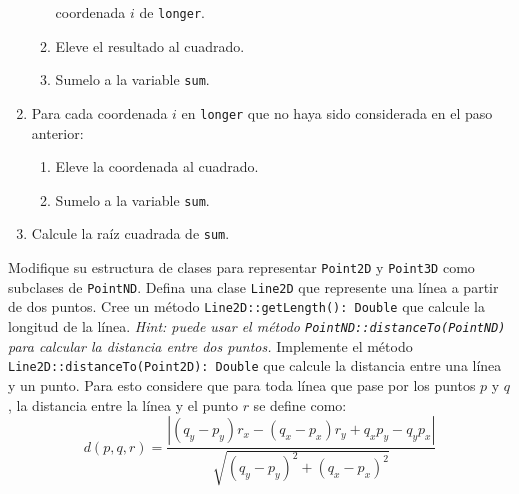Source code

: \begin{Exercise}[title={Puntos en el espacio}, label={oop:principios:ejercicios:puntos}]
\begin{enumerate}
\begin{enumerate}
              coordenada \(i\) de \texttt{longer}.
            \item Eleve el resultado al cuadrado.
            \item Sumelo a la variable \texttt{sum}.
          \end{enumerate}
        \item Para cada coordenada \(i\) en \texttt{longer} que no haya sido considerada en el paso 
          anterior:
          \begin{enumerate}
            \item Eleve la coordenada al cuadrado.
            \item Sumelo a la variable \texttt{sum}.
          \end{enumerate}
        \item Calcule la raíz cuadrada de \texttt{sum}.
      \end{enumerate}
    \Question Modifique su estructura de clases para representar \texttt{Point2D} y \texttt{Point3D} 
      como subclases de \texttt{PointND}.
    \Question Defina una clase \texttt{Line2D} que represente una línea a partir de dos puntos.
    \Question Cree un método \texttt{Line2D::getLength(): Double} que calcule la longitud de la 
      línea.
      \textit{Hint: puede usar el método \texttt{PointND::distanceTo(PointND)} para calcular la
      distancia entre dos puntos.}
    \Question Implemente el método \texttt{Line2D::distanceTo(Point2D): Double} que calcule la 
      distancia entre una línea y un punto.
      Para esto considere que para toda línea que pase por los puntos \(p\) y \(q\), la distancia
      entre la línea y el punto \(r\) se define como:
      \[
        d(p, q, r) = \frac{
          |(q_y - p_y)r_x - (q_x - p_x)r_y + q_xp_y - q_yp_x|
        }{
          \sqrt{(q_y - p_y)^2 + (q_x - p_x)^2}
        }
      \]
  \end{Exercise}

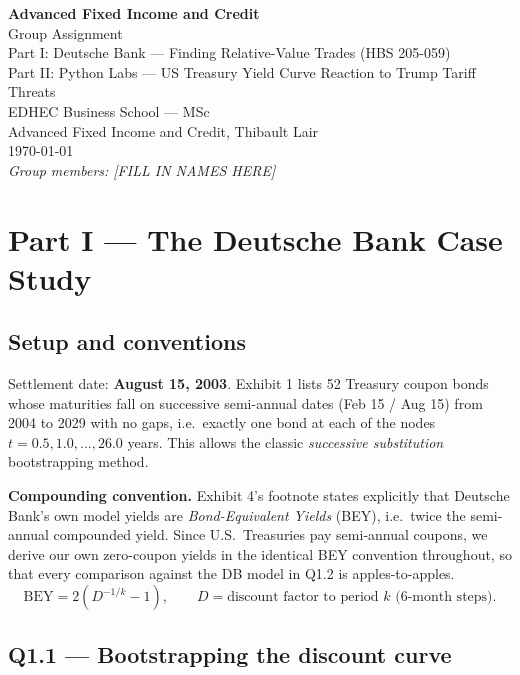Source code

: \documentclass[11pt]{article}
\newcommand{\question}[1]{\subsection*{\textcolor{edhecred}{#1}}}
\begin{document}
\begin{titlepage}
\centering
\vspace*{2cm}
{\LARGE\bfseries\color{edhecred} Advanced Fixed Income and Credit}\\[0.4cm]
{\Large Group Assignment}\\[1.2cm]
{\large Part I: Deutsche Bank --- Finding Relative-Value Trades (HBS 205-059)}\\
{\large Part II: Python Labs --- US Treasury Yield Curve Reaction to Trump Tariff Threats}\\[2cm]
{\large EDHEC Business School --- MSc\\ Advanced Fixed Income and Credit, Thibault Lair}\\[2cm]
{\large \today}\\[1cm]
\vfill
{\small \textit{Group members: [FILL IN NAMES HERE]}}
\end{titlepage}

\tableofcontents
\newpage

\section{Part I --- The Deutsche Bank Case Study}

\subsection*{Setup and conventions}
Settlement date: \textbf{August 15, 2003}. Exhibit 1 lists 52 Treasury coupon
bonds whose maturities fall on successive semi-annual dates (Feb 15 / Aug 15)
from 2004 to 2029 with no gaps, i.e.\ exactly one bond at each of the nodes
$t=0.5,1.0,\dots,26.0$ years. This allows the classic \emph{successive
substitution} bootstrapping method.

\textbf{Compounding convention.} Exhibit 4's footnote states explicitly that
Deutsche Bank's own model yields are \emph{Bond-Equivalent Yields} (BEY),
i.e.\ twice the semi-annual compounded yield. Since U.S.\ Treasuries pay
semi-annual coupons, we derive our own zero-coupon yields in the identical
BEY convention throughout, so that every comparison against the DB model in
Q1.2 is apples-to-apples.
$$\text{BEY} = 2\left(D^{-1/k}-1\right), \qquad D = \text{discount factor to period } k \text{ (6-month steps)}.$$

\question{Q1.1 --- Bootstrapping the discount curve}
\end{document}
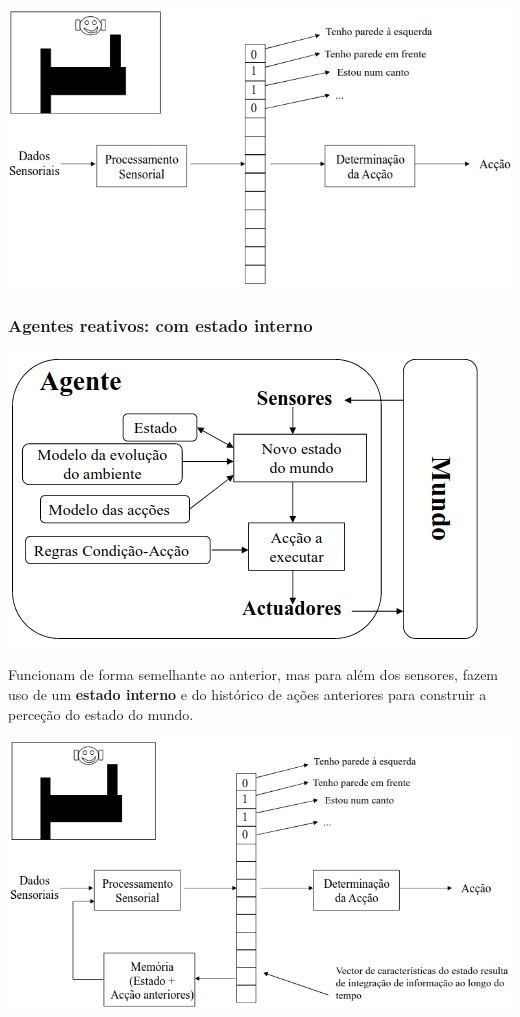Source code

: \documentclass{article}
\begin{document}
\begin{center}
  \includegraphics[scale=0.35]{10}
\end{center}

\pagebreak

\subsubsection{Agentes reativos: com estado interno}

\begin{center}
  \includegraphics[scale=0.4]{11}
\end{center}

Funcionam de forma semelhante ao
anterior, mas para além dos sensores, fazem uso de um \textbf{estado interno} e do histórico de ações
anteriores para construir a perceção do estado do mundo.

\begin{center}
  \includegraphics[scale=0.35]{12}
\end{center}
\end{document}
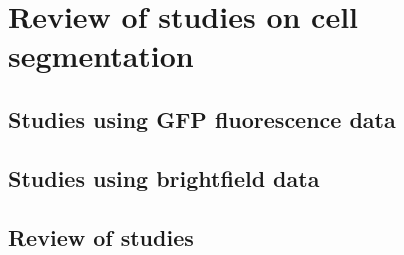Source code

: \section{Review of studies on cell segmentation}

\subsection{Studies using GFP fluorescence data}

\subsection{Studies using brightfield data}

\subsection{Review of studies}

TASK: Gather each line in the data that holds the string "cuadrado".

RESULT:
            \item Eleve el resultado al cuadrado.
            \item Eleve la coordenada al cuadrado.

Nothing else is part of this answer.